Stored records:
== Segment start ==

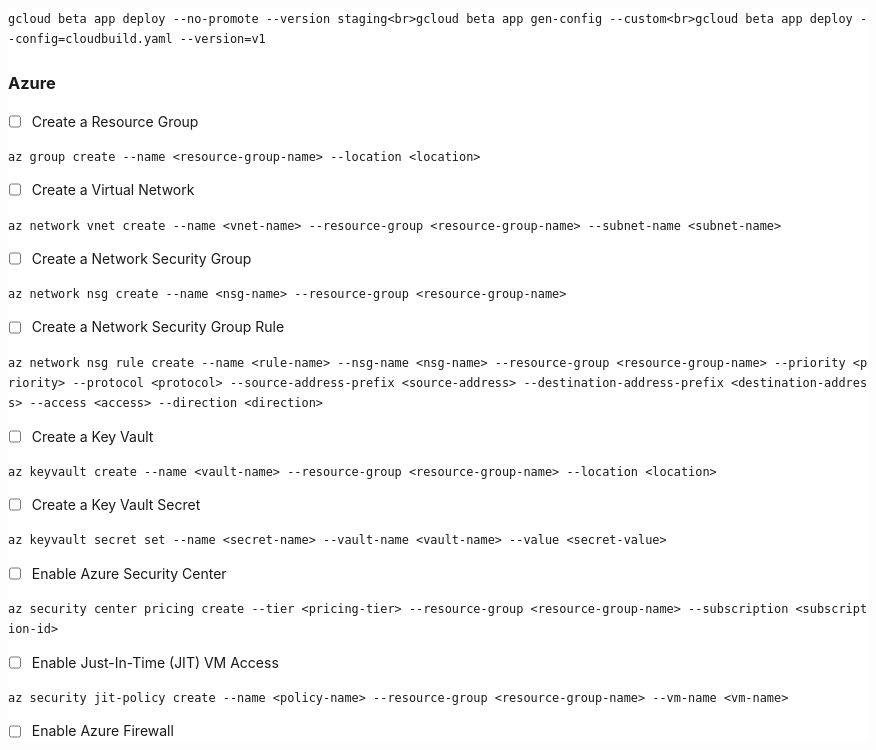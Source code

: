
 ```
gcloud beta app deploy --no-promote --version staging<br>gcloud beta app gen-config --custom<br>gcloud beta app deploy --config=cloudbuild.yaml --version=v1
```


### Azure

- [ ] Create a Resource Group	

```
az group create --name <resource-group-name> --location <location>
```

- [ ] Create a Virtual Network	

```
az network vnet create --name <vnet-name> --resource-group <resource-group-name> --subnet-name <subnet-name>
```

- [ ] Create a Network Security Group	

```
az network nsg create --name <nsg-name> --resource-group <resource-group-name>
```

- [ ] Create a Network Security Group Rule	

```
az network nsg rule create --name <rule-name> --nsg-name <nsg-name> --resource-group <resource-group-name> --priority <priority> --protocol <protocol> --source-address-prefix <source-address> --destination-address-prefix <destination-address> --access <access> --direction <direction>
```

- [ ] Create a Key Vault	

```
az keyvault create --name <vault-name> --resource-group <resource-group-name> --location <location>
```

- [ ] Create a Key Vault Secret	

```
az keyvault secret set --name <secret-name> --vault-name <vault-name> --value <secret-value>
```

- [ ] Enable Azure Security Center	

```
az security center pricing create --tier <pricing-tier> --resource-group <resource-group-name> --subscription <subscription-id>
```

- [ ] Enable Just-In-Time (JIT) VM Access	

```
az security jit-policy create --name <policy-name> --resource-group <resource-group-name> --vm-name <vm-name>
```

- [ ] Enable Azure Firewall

== Segment end ==

PROBLEM: A single number is needed: the count of lines in the records that include "Enable".

ANSWER TO THIS TASK: 3